But really all you need to know about these trails is that on a 5-star rating system for "Technical Terrain,", North Face gives the Marin Headlands, including the Dipsea, a two out of five. Bear Mountain got all five.
Monday, May 5, 2014
Race Report: TNF 50k Bear Mountain - So. Many. Rocks.
I wouldn’t go so far as to say that I underestimated this race, but on paper it shouldn’t have been that hard. Sure, finishing times were slow and I saw the course described as “the hardest 50k in the country,” but pain is quickly forgotten and runners are apt to recall their most recent race as the “hardest ever,” forgetting the same level of pain just months before.

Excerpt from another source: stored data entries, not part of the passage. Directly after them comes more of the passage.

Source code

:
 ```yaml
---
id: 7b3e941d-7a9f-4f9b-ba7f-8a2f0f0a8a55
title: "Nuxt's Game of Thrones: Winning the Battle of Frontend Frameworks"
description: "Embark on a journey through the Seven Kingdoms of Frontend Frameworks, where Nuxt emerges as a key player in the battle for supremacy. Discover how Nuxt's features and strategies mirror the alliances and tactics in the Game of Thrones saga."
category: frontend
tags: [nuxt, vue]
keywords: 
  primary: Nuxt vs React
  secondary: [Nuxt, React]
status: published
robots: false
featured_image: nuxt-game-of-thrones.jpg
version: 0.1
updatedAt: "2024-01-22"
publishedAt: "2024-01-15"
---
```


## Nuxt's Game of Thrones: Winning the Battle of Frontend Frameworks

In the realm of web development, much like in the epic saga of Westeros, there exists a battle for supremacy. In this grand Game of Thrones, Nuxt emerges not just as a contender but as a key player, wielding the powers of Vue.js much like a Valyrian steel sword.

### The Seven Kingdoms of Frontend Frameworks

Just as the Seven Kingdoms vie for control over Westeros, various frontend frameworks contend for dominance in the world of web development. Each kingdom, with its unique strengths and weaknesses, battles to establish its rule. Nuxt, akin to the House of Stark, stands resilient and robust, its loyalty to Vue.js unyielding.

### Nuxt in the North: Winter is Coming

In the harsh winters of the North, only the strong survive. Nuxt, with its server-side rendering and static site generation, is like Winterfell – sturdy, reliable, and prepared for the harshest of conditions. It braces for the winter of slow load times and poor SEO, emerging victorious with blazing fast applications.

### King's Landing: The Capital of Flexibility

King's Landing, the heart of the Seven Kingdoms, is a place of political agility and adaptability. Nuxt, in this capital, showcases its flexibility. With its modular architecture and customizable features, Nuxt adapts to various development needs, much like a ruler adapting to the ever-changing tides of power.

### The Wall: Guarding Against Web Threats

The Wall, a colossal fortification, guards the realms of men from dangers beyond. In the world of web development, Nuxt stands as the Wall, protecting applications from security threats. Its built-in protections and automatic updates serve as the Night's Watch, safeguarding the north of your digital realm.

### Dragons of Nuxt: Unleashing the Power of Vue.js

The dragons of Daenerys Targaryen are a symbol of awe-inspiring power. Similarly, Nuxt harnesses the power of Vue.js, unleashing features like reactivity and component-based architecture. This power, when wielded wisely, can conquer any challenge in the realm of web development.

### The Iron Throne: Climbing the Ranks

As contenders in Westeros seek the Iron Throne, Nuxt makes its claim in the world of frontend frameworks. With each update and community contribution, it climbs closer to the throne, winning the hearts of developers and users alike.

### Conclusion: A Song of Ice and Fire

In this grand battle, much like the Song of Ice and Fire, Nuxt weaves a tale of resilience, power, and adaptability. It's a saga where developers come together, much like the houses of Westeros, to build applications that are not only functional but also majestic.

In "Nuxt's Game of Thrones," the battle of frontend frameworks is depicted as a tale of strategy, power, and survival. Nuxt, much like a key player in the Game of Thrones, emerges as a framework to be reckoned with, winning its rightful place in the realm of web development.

The elevation gain wasn’t that bad, the profile and climbs seemed modest and after all, it was upstate New York. How hard could it really be?
As I lay on the ground half-eavesdropping on the 50-mile winner chatting with the masseuse, waiting my turn and surveying damage inflicted on the raw skin of my lower legs, I heard him say “I think that was the hardest 50-mile I’ve ever done.” So there’s that.
I had been running well leading up to the race. No injuries to speak of, a half marathon PR on a not-PR course, and I had finished several long runs feeling strong, including a 33-mile training run with over 7,500ft of elevation gain just two weeks before. If anything, I was worried I had over-trained and under-tapered, but that is an affliction with which I am quite happy to live these days.
I did my best to survey the course ahead of time, scrolling through photos and reading race reports. I even found a local San Francisco runner who finished last year’s race in about my goal time and pinged him for some tips.
So when I toed the line for my second race in New York in the past six months, I felt confident and ready to run. Within a mile, I learned what “technical” really means, and for the third time in as many 50ks this year, resigned myself to the fact that I’d be running the entire race with wet feet. So it goes.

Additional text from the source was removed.